Your objective — Once you know how many lines below hold "syntax", reply with that number and add nothing.
★ ★ ★ ★ ★ ★ ★
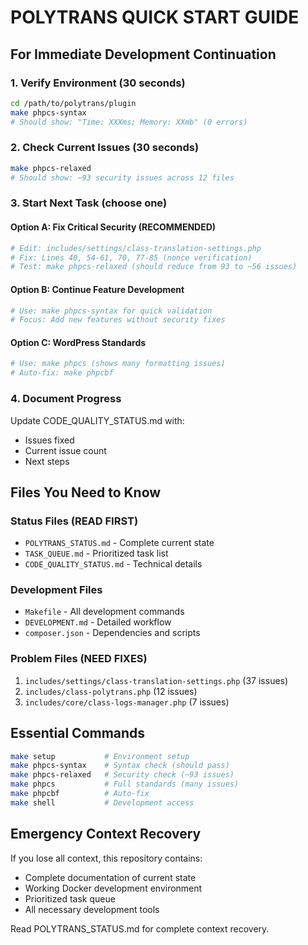 # POLYTRANS QUICK START GUIDE

## For Immediate Development Continuation

### 1. Verify Environment (30 seconds)
```bash
cd /path/to/polytrans/plugin
make phpcs-syntax
# Should show: "Time: XXXms; Memory: XXmb" (0 errors)
```

### 2. Check Current Issues (30 seconds)  
```bash
make phpcs-relaxed
# Should show: ~93 security issues across 12 files
```

### 3. Start Next Task (choose one)

#### Option A: Fix Critical Security (RECOMMENDED)
```bash
# Edit: includes/settings/class-translation-settings.php
# Fix: Lines 40, 54-61, 70, 77-85 (nonce verification)
# Test: make phpcs-relaxed (should reduce from 93 to ~56 issues)
```

#### Option B: Continue Feature Development  
```bash
# Use: make phpcs-syntax for quick validation
# Focus: Add new features without security fixes
```

#### Option C: WordPress Standards
```bash
# Use: make phpcs (shows many formatting issues)
# Auto-fix: make phpcbf
```

### 4. Document Progress
Update CODE_QUALITY_STATUS.md with:
- Issues fixed
- Current issue count
- Next steps

## Files You Need to Know

### Status Files (READ FIRST)
- `POLYTRANS_STATUS.md` - Complete current state
- `TASK_QUEUE.md` - Prioritized task list  
- `CODE_QUALITY_STATUS.md` - Technical details

### Development Files
- `Makefile` - All development commands
- `DEVELOPMENT.md` - Detailed workflow
- `composer.json` - Dependencies and scripts

### Problem Files (NEED FIXES)
1. `includes/settings/class-translation-settings.php` (37 issues)
2. `includes/class-polytrans.php` (12 issues)
3. `includes/core/class-logs-manager.php` (7 issues)

## Essential Commands
```bash
make setup           # Environment setup
make phpcs-syntax    # Syntax check (should pass)
make phpcs-relaxed   # Security check (~93 issues)
make phpcs           # Full standards (many issues)
make phpcbf          # Auto-fix
make shell           # Development access
```

## Emergency Context Recovery
If you lose all context, this repository contains:
- Complete documentation of current state
- Working Docker development environment  
- Prioritized task queue
- All necessary development tools

Read POLYTRANS_STATUS.md for complete context recovery.
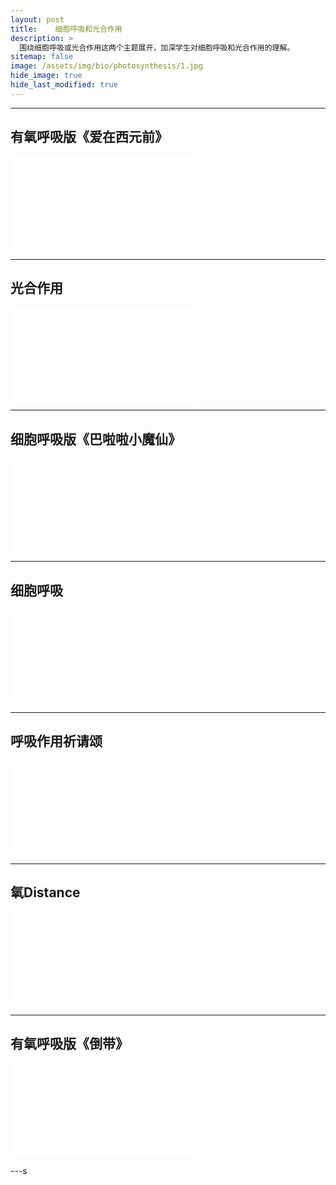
 ```yaml
---
layout: post
title:    细胞呼吸和光合作用
description: >
  围绕细胞呼吸或光合作用这两个主题展开，加深学生对细胞呼吸和光合作用的理解。
sitemap: false
image: /assets/img/bio/photosynthesis/1.jpg
hide_image: true
hide_last_modified: true
---
```


---

## 有氧呼吸版《爱在西元前》

<div class="video-container">
  <iframe src="//player.bilibili.com/player.html?isOutside=true&aid=1954469093&bvid=BV1uC41177eZ&cid=1539191042&p=1" scrolling="no" border="0" frameborder="no" framespacing="0" allowfullscreen="true"></iframe>
</div>

---

## 光合作用

<div class="video-container">
  <iframe src="//player.bilibili.com/player.html?isOutside=true&aid=1704398605&bvid=BV1TT421X7vh&cid=1539195648&p=1" scrolling="no" border="0" frameborder="no" framespacing="0" allowfullscreen="true"></iframe>
</div>

---

## 细胞呼吸版《巴啦啦小魔仙》

<div class="video-container">
  <iframe src="//player.bilibili.com/player.html?isOutside=true&aid=1554272146&bvid=BV1i1421B7uy&cid=1539195644&p=1" scrolling="no" border="0" frameborder="no" framespacing="0" allowfullscreen="true"></iframe>
</div>

---

## 细胞呼吸

<div class="video-container">
  <iframe src="//player.bilibili.com/player.html?isOutside=true&aid=1954452375&bvid=BV15C41177fv&cid=1539195761&p=1" scrolling="no" border="0" frameborder="no" framespacing="0" allowfullscreen="true"></iframe>
</div>

---

## 呼吸作用祈请颂

<div class="video-container">
  <iframe src="//player.bilibili.com/player.html?isOutside=true&aid=1804542656&bvid=BV1ob421b73e&cid=1544068934&p=1" scrolling="no" border="0" frameborder="no" framespacing="0" allowfullscreen="true"></iframe>
</div>

---

## 氧Distance

<div class="video-container">
  <iframe src="//player.bilibili.com/player.html?isOutside=true&aid=1904652990&bvid=BV1UU411f7Gf&cid=1547178138&p=1" scrolling="no" border="0" frameborder="no" framespacing="0" allowfullscreen="true"></iframe>
</div>

---

## 有氧呼吸版《倒带》

<div class="video-container">
  <iframe src="//player.bilibili.com/player.html?isOutside=true&aid=1104324332&bvid=BV1sw4m197c8&cid=1539186636&p=1" scrolling="no" border="0" frameborder="no" framespacing="0" allowfullscreen="true"></iframe>
</div>

---s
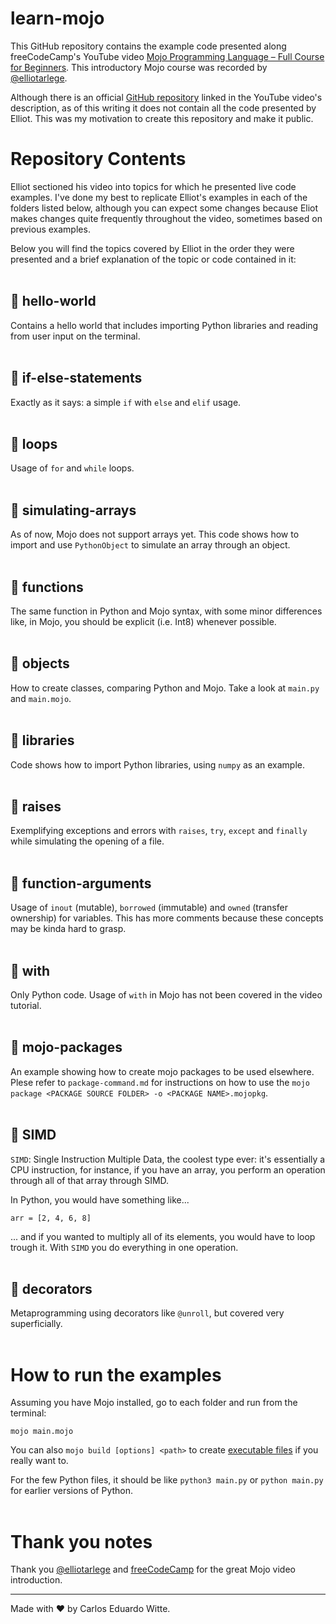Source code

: # learn-mojo
This GitHub repository contains the example code presented along freeCodeCamp's YouTube video [Mojo Programming Language – Full Course for Beginners](https://youtu.be/5Sm9IVMet9c?si=IVlbAj6FuW5Ffavx). This introductory Mojo course was recorded by [@elliotarlege](https://www.youtube.com/channel/UCjlt_l6MIdxi4KoxuMjhYxg).

Although there is an official [GitHub repository](https://github.com/Infatoshi/intro-to-mojo) linked in the YouTube video's description, as of this writing it does not contain all the code presented by Elliot. This was my motivation to create this repository and make it public.

# Repository Contents

Elliot sectioned his video into topics for which he presented live code examples. I've done my best to replicate Elliot's examples in each of the folders listed below, although you can expect some changes because Eliot makes changes quite frequently throughout the video, sometimes based on previous examples.

Below you will find the topics covered by Elliot in the order they were presented and a brief explanation of the topic or code contained in it:
<br/><br/>

## :file_folder: hello-world
Contains a hello world that includes importing Python libraries and reading from user input on the terminal.
<br/><br/>

## :file_folder: if-else-statements
Exactly as it says: a simple `if` with `else` and `elif` usage. 
<br/><br/>

## :file_folder: loops
Usage of `for` and `while` loops.
<br/><br/>

## :file_folder: simulating-arrays
As of now, Mojo does not support arrays yet. This code shows how to import and use `PythonObject` to simulate an array through an object.
<br/><br/>

## :file_folder: functions
The same function in Python and Mojo syntax, with some minor differences like, in Mojo, you should be explicit (i.e. Int8) whenever possible.
<br/><br/>

## :file_folder: objects
How to create classes, comparing Python and Mojo. Take a look at `main.py` and `main.mojo`.
<br/><br/>

## :file_folder: libraries
Code shows how to import Python libraries, using `numpy` as an example.
<br/><br/>

## :file_folder: raises
Exemplifying exceptions and errors with `raises`, `try`, `except` and `finally` while simulating the opening of a file.
<br/><br/>

## :file_folder: function-arguments
Usage of `inout` (mutable), `borrowed` (immutable) and `owned` (transfer ownership) for variables. This has more comments because these concepts may be kinda hard to grasp.
<br/><br/>

## :file_folder: with
Only Python code. Usage of `with` in Mojo has not been covered in the video tutorial. 
<br/><br/>

## :file_folder: mojo-packages
An example showing how to create mojo packages to be used elsewhere. Plese refer to `package-command.md` for instructions on how to use the `mojo package <PACKAGE SOURCE FOLDER> -o <PACKAGE NAME>.mojopkg`.
<br/><br/>

## :file_folder: SIMD
`SIMD`: Single Instruction Multiple Data, the coolest type ever: it's essentially a CPU instruction, for instance, if you have an array, you perform an operation through all of that array through SIMD. 

In Python, you would have something like...

```arr = [2, 4, 6, 8]```

... and if you wanted to multiply all of its elements, you would have to loop trough it. With `SIMD` you do everything in one operation.
<br/><br/>

## :file_folder: decorators
Metaprogramming using decorators like `@unroll`, but covered very superficially.
<br/><br/>

# How to run the examples
Assuming you have Mojo installed, go to each folder and run from the terminal:

```mojo main.mojo```

You can also `mojo build [options] <path>` to create [executable files](https://docs.modular.com/mojo/cli/build.html#synopsis) if you really want to.

For the few Python files, it should be like `python3 main.py` or `python main.py` for earlier versions of Python.
<br/><br/>

# Thank you notes

Thank you [@elliotarlege](https://www.youtube.com/channel/UCjlt_l6MIdxi4KoxuMjhYxg) and [freeCodeCamp](https://www.freecodecamp.org) for the great Mojo video introduction.

---
Made with :heart: by Carlos Eduardo Witte.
★ ★ ★ ★ ★ ★ ★
Result of the task — 4